Her very nice parents somehow (?!) came around to the relationship, which I now know had started when she was 14. The girl an d the boyfriend invited me and another girl (also 16, also heavily involved in the sport) to go on holiday with 2 of them; I’d never been abroad without my parents before. The 4 of us went to Lanzarote.

I think that by me and the other 16 year old being there too (we all shared a self catering flat) it made it their holiday somehow “ok’?!

I don’t have anything specifically bad about the guy to say, other than that he always treated me coldly, perhaps he knew I didn’t like him. On the first night of the holiday the other three agreed to have some drinks when we arrived. I declined, and asked for just coke… he put vodka in it anyway. I soon felt weird, and freaked out, not knowing I’d had alcohol; I hadn’t been drunk before. The three of them laughed their socks off at me, sat on the bathroom floor of the flat in confusion, feeling sick. Only a long time later that evening did they confess the trick. Haha.

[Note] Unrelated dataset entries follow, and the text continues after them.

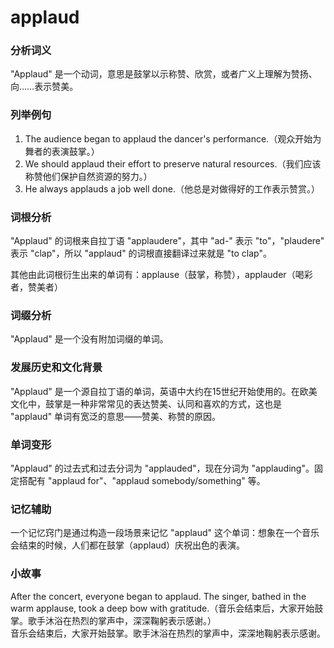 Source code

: # applaud

### 分析词义

  

"Applaud" 是一个动词，意思是鼓掌以示称赞、欣赏，或者广义上理解为赞扬、向……表示赞美。

  

### 列举例句

  

1.  The audience began to applaud the dancer's performance.（观众开始为舞者的表演鼓掌。）
2.  We should applaud their effort to preserve natural resources.（我们应该称赞他们保护自然资源的努力。）
3.  He always applauds a job well done.（他总是对做得好的工作表示赞赏。）

  

### 词根分析

  

"Applaud" 的词根来自拉丁语 "applaudere"，其中 "ad-" 表示 "to"，"plaudere" 表示 "clap"，所以 "applaud" 的词根直接翻译过来就是 "to clap"。

  

其他由此词根衍生出来的单词有：applause（鼓掌，称赞），applauder（喝彩者，赞美者）

  

### 词缀分析

  

"Applaud" 是一个没有附加词缀的单词。

  

### 发展历史和文化背景

  

"Applaud" 是一个源自拉丁语的单词，英语中大约在15世纪开始使用的。在欧美文化中，鼓掌是一种非常常见的表达赞美、认同和喜欢的方式，这也是 "applaud" 单词有宽泛的意思——赞美、称赞的原因。

  

### 单词变形

  

"Applaud" 的过去式和过去分词为 "applauded"，现在分词为 "applauding"。固定搭配有 "applaud for"、"applaud somebody/something" 等。

  

### 记忆辅助

  

一个记忆窍门是通过构造一段场景来记忆 "applaud" 这个单词：想象在一个音乐会结束的时候，人们都在鼓掌（applaud）庆祝出色的表演。

  

### 小故事

  

After the concert, everyone began to applaud. The singer, bathed in the warm applause, took a deep bow with gratitude.（音乐会结束后，大家开始鼓掌。歌手沐浴在热烈的掌声中，深深鞠躬表示感谢。）  
音乐会结束后，大家开始鼓掌。歌手沐浴在热烈的掌声中，深深地鞠躬表示感谢。
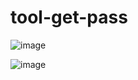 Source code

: # tool-get-pass

![image](https://github.com/enoobis/tool-get-pass/assets/62465404/dff48a43-d34b-4568-98a6-a811ade28982)

![image](https://github.com/enoobis/tool-get-pass/assets/62465404/9dde281c-ce57-473b-8f63-603f8f535270)

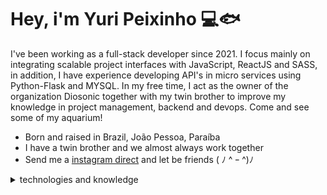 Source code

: 
# Hey, i'm Yuri Peixinho 💻🐟

I've been working as a full-stack developer since 2021. I focus mainly on integrating scalable project interfaces with JavaScript, ReactJS and SASS, in addition, I have experience developing API's in micro services using Python-Flask and MYSQL. In my free time, I act as the owner of the organization Diosonic together with my twin brother to improve my knowledge in project management, backend and devops. Come and see some of my aquarium!

- Born and raised in Brazil, João Pessoa, Paraíba
- I have a twin brother and we almost always work together
- Send me a [instagram direct](https://www.instagram.com/yuripeixinhoo/) and let be friends ( ﾉ ^ ｰ ^)ﾉ

<details>
    <summary>
        technologies and knowledge    
    </summary>
    
<br />
<img width="4%" src="https://cdn.jsdelivr.net/gh/devicons/devicon/icons/html5/html5-original.svg" />  &nbsp;
<img width="4%" src="https://cdn.jsdelivr.net/gh/devicons/devicon/icons/css3/css3-original.svg" /> &nbsp;
<img width="4%" src="https://cdn.jsdelivr.net/gh/devicons/devicon/icons/typescript/typescript-original.svg" />  &nbsp;
<img width="4%" src="https://cdn.jsdelivr.net/gh/devicons/devicon/icons/javascript/javascript-plain.svg" /> &nbsp;
<img width="4%" src="https://cdn.jsdelivr.net/gh/devicons/devicon/icons/react/react-original-wordmark.svg" /> &nbsp;
<img width="4.5%" src="https://cdn.jsdelivr.net/gh/devicons/devicon/icons/sass/sass-original.svg" /> &nbsp;
  
 <br />
 <br />

<img width="5%" src="https://cdn.jsdelivr.net/gh/devicons/devicon/icons/python/python-original.svg" />
<img width="5%" src="https://cdn.jsdelivr.net/gh/devicons/devicon/icons/flask/flask-original.svg" /> 

<br />
<br />

<img width="4%" src="https://cdn.jsdelivr.net/gh/devicons/devicon/icons/postgresql/postgresql-original.svg" /> &nbsp;&nbsp;
<img width="4%" src="https://cdn.jsdelivr.net/gh/devicons/devicon/icons/mysql/mysql-plain.svg" /> 

</details>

Anyway the holiday was fine, the couple had separate bedrooms but engineered plenty of alone time…

24 years later, this whole thing makes me feel creeped out. What was my mum thinking sending me on holiday with a bloke nearly 20 years older than us? Were times so very different in 2001?

For the record, the couple are still together. My mum said today she think they actually started dating when the girl was 13. But they’ve built a life together now, so that’s ok, isn’t it..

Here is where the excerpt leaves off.